Russian Injustice for the Bitkovs Continues in Guatemala

Paul Goble

            Staunton, January 15 – Igor Bitkov, a Russian industrialist who fell afoul of oligarchs linked to Vladimir Putin and was forced to flee to Guatemala was sentenced on January 10 to 19 years in prison there for hiding his identity and ordered to sell off all his assets to pay a claim by the VTB bank which played a key role a decade ago in seizing his company for the oligarchs.

            In addition, his wife was also sentenced to 19 years in prison and his daughter 14 years behind bars.  Others, including Guatemalan officials, who helped the Bitkovs protect their identity, were also sentenced to long prison terms.  And under Guatemalan law, if his appeals fail, he will not be able to be paroled before completing his entire sentence.
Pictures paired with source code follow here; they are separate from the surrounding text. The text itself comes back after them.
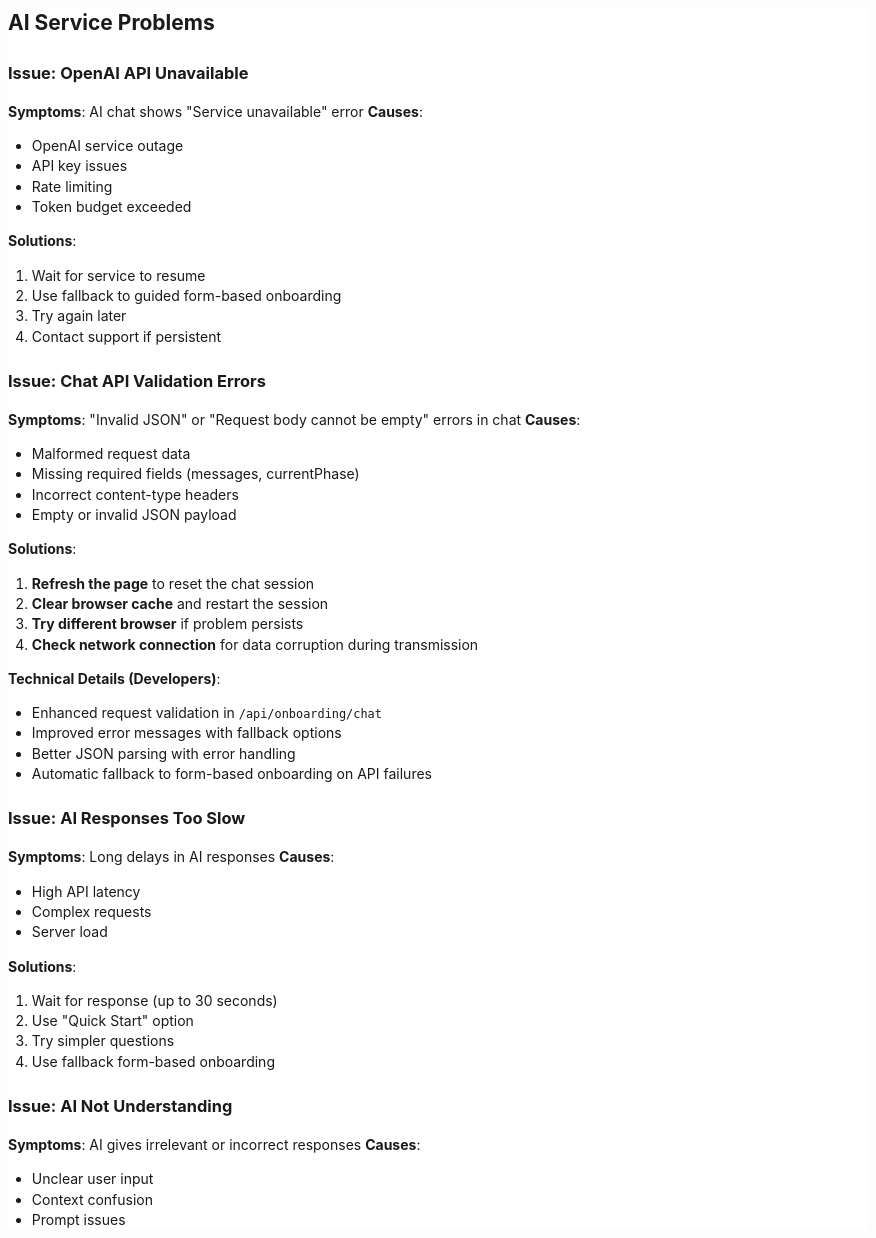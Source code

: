 ## AI Service Problems

### Issue: OpenAI API Unavailable
**Symptoms**: AI chat shows "Service unavailable" error
**Causes**:
- OpenAI service outage
- API key issues
- Rate limiting
- Token budget exceeded

**Solutions**:
1. Wait for service to resume
2. Use fallback to guided form-based onboarding
3. Try again later
4. Contact support if persistent

### Issue: Chat API Validation Errors
**Symptoms**: "Invalid JSON" or "Request body cannot be empty" errors in chat
**Causes**:
- Malformed request data
- Missing required fields (messages, currentPhase)
- Incorrect content-type headers
- Empty or invalid JSON payload

**Solutions**:
1. **Refresh the page** to reset the chat session
2. **Clear browser cache** and restart the session
3. **Try different browser** if problem persists
4. **Check network connection** for data corruption during transmission

**Technical Details (Developers)**:
- Enhanced request validation in `/api/onboarding/chat`
- Improved error messages with fallback options
- Better JSON parsing with error handling
- Automatic fallback to form-based onboarding on API failures

### Issue: AI Responses Too Slow
**Symptoms**: Long delays in AI responses
**Causes**:
- High API latency
- Complex requests
- Server load

**Solutions**:
1. Wait for response (up to 30 seconds)
2. Use "Quick Start" option
3. Try simpler questions
4. Use fallback form-based onboarding

### Issue: AI Not Understanding
**Symptoms**: AI gives irrelevant or incorrect responses
**Causes**:
- Unclear user input
- Context confusion
- Prompt issues
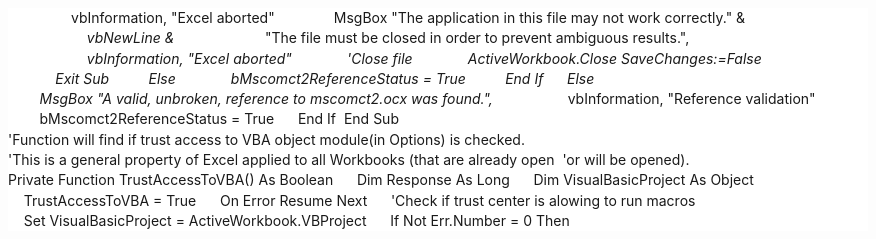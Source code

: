 &nbsp;&nbsp;&nbsp;&nbsp;&nbsp;&nbsp;&nbsp;&nbsp;&nbsp;&nbsp;&nbsp;&nbsp;&nbsp;&nbsp;&nbsp;&nbsp;vbInformation,&nbsp;<span class="visualBasic__string">&quot;Excel&nbsp;aborted&quot;</span>&nbsp;
&nbsp;&nbsp;&nbsp;&nbsp;&nbsp;&nbsp;&nbsp;&nbsp;&nbsp;&nbsp;&nbsp;&nbsp;&nbsp;MsgBox&nbsp;<span class="visualBasic__string">&quot;The&nbsp;application&nbsp;in&nbsp;this&nbsp;file&nbsp;may&nbsp;not&nbsp;work&nbsp;correctly.&quot;</span>&nbsp;&amp;&nbsp;_&nbsp;
&nbsp;&nbsp;&nbsp;&nbsp;&nbsp;&nbsp;&nbsp;&nbsp;&nbsp;&nbsp;&nbsp;&nbsp;&nbsp;&nbsp;&nbsp;&nbsp;&nbsp;&nbsp;&nbsp;&nbsp;vbNewLine&nbsp;&amp;&nbsp;_&nbsp;
&nbsp;&nbsp;&nbsp;&nbsp;&nbsp;&nbsp;&nbsp;&nbsp;&nbsp;&nbsp;&nbsp;&nbsp;&nbsp;&nbsp;&nbsp;&nbsp;&nbsp;&nbsp;&nbsp;&nbsp;<span class="visualBasic__string">&quot;The&nbsp;file&nbsp;must&nbsp;be&nbsp;closed&nbsp;in&nbsp;order&nbsp;to&nbsp;prevent&nbsp;ambiguous&nbsp;results.&quot;</span>,&nbsp;_&nbsp;
&nbsp;&nbsp;&nbsp;&nbsp;&nbsp;&nbsp;&nbsp;&nbsp;&nbsp;&nbsp;&nbsp;&nbsp;&nbsp;&nbsp;&nbsp;&nbsp;&nbsp;&nbsp;&nbsp;&nbsp;vbInformation,&nbsp;<span class="visualBasic__string">&quot;Excel&nbsp;aborted&quot;</span>&nbsp;
&nbsp;&nbsp;&nbsp;&nbsp;&nbsp;&nbsp;&nbsp;&nbsp;&nbsp;&nbsp;&nbsp;&nbsp;<span class="visualBasic__com">'Close&nbsp;file</span>&nbsp;
&nbsp;&nbsp;&nbsp;&nbsp;&nbsp;&nbsp;&nbsp;&nbsp;&nbsp;&nbsp;&nbsp;&nbsp;ActiveWorkbook.Close&nbsp;SaveChanges:=<span class="visualBasic__keyword">False</span>&nbsp;
&nbsp;&nbsp;&nbsp;&nbsp;&nbsp;&nbsp;&nbsp;&nbsp;&nbsp;&nbsp;&nbsp;&nbsp;<span class="visualBasic__keyword">Exit</span>&nbsp;<span class="visualBasic__keyword">Sub</span>&nbsp;
&nbsp;&nbsp;&nbsp;&nbsp;&nbsp;&nbsp;&nbsp;&nbsp;<span class="visualBasic__keyword">Else</span>&nbsp;
&nbsp;&nbsp;&nbsp;&nbsp;&nbsp;&nbsp;&nbsp;&nbsp;&nbsp;&nbsp;&nbsp;&nbsp;bMscomct2ReferenceStatus&nbsp;=&nbsp;<span class="visualBasic__keyword">True</span>&nbsp;
&nbsp;&nbsp;&nbsp;&nbsp;&nbsp;&nbsp;&nbsp;&nbsp;<span class="visualBasic__keyword">End</span>&nbsp;<span class="visualBasic__keyword">If</span>&nbsp;
&nbsp;&nbsp;&nbsp;&nbsp;<span class="visualBasic__keyword">Else</span>&nbsp;
&nbsp;&nbsp;&nbsp;&nbsp;&nbsp;&nbsp;&nbsp;&nbsp;MsgBox&nbsp;<span class="visualBasic__string">&quot;A&nbsp;valid,&nbsp;unbroken,&nbsp;reference&nbsp;to&nbsp;mscomct2.ocx&nbsp;was&nbsp;found.&quot;</span>,&nbsp;_&nbsp;
&nbsp;&nbsp;&nbsp;&nbsp;&nbsp;&nbsp;&nbsp;&nbsp;&nbsp;&nbsp;&nbsp;&nbsp;&nbsp;&nbsp;&nbsp;&nbsp;vbInformation,&nbsp;<span class="visualBasic__string">&quot;Reference&nbsp;validation&quot;</span>&nbsp;
&nbsp;&nbsp;&nbsp;&nbsp;&nbsp;&nbsp;&nbsp;&nbsp;bMscomct2ReferenceStatus&nbsp;=&nbsp;<span class="visualBasic__keyword">True</span>&nbsp;
&nbsp;&nbsp;&nbsp;&nbsp;<span class="visualBasic__keyword">End</span>&nbsp;<span class="visualBasic__keyword">If</span>&nbsp;
<span class="visualBasic__keyword">End</span>&nbsp;<span class="visualBasic__keyword">Sub</span>&nbsp;
&nbsp;
<span class="visualBasic__com">'Function&nbsp;will&nbsp;find&nbsp;if&nbsp;trust&nbsp;access&nbsp;to&nbsp;VBA&nbsp;object&nbsp;module(in&nbsp;Options)&nbsp;is&nbsp;checked.</span>&nbsp;
<span class="visualBasic__com">'This&nbsp;is&nbsp;a&nbsp;general&nbsp;property&nbsp;of&nbsp;Excel&nbsp;applied&nbsp;to&nbsp;all&nbsp;Workbooks&nbsp;(that&nbsp;are&nbsp;already&nbsp;open</span>&nbsp;
<span class="visualBasic__com">'or&nbsp;will&nbsp;be&nbsp;opened).</span>&nbsp;
<span class="visualBasic__keyword">Private</span>&nbsp;<span class="visualBasic__keyword">Function</span>&nbsp;TrustAccessToVBA()&nbsp;<span class="visualBasic__keyword">As</span>&nbsp;<span class="visualBasic__keyword">Boolean</span>&nbsp;
&nbsp;&nbsp;&nbsp;&nbsp;<span class="visualBasic__keyword">Dim</span>&nbsp;Response&nbsp;<span class="visualBasic__keyword">As</span>&nbsp;<span class="visualBasic__keyword">Long</span>&nbsp;
&nbsp;&nbsp;&nbsp;&nbsp;<span class="visualBasic__keyword">Dim</span>&nbsp;VisualBasicProject&nbsp;<span class="visualBasic__keyword">As</span>&nbsp;<span class="visualBasic__keyword">Object</span>&nbsp;
&nbsp;&nbsp;&nbsp;&nbsp;TrustAccessToVBA&nbsp;=&nbsp;<span class="visualBasic__keyword">True</span>&nbsp;
&nbsp;&nbsp;&nbsp;&nbsp;<span class="visualBasic__keyword">On</span>&nbsp;<span class="visualBasic__keyword">Error</span>&nbsp;<span class="visualBasic__keyword">Resume</span>&nbsp;<span class="visualBasic__keyword">Next</span>&nbsp;
&nbsp;&nbsp;&nbsp;&nbsp;<span class="visualBasic__com">'Check&nbsp;if&nbsp;trust&nbsp;center&nbsp;is&nbsp;alowing&nbsp;to&nbsp;run&nbsp;macros</span>&nbsp;
&nbsp;&nbsp;&nbsp;&nbsp;<span class="visualBasic__keyword">Set</span>&nbsp;VisualBasicProject&nbsp;=&nbsp;ActiveWorkbook.VBProject&nbsp;
&nbsp;&nbsp;&nbsp;&nbsp;<span class="visualBasic__keyword">If</span>&nbsp;<span class="visualBasic__keyword">Not</span>&nbsp;Err.Number&nbsp;=&nbsp;<span class="visualBasic__number">0</span>&nbsp;<span class="visualBasic__keyword">Then</span>&nbsp;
            The Guatemalan court also said it would bring a second case against Bitkov for money laundering to which he could be sentenced for an additional term as well   Not surprisingly the Russian bank involved is delighted, but those concerned about justice and the reach of Russian private and often illicit power abroad shouldn’t be (

            Spokesmen for the VTB bank said they would aggressively pursue anyone who has what they believe are their assets illegitimately regardless of what country they are located it, an indication that the numerous Russian businessmen who have been forced into emigration are likely to find themselves even more at risk after the Bitkov verdict than before.

            But even more troubling than that is that this entire case trumped up by the oligarchs and their bankers against Igor Bitkov is really yet another aspect of the Putin regime’s efforts to suppress all criticism and opposition and its willingness to bend or ignore the law in the pursuit of wealth by its supporters.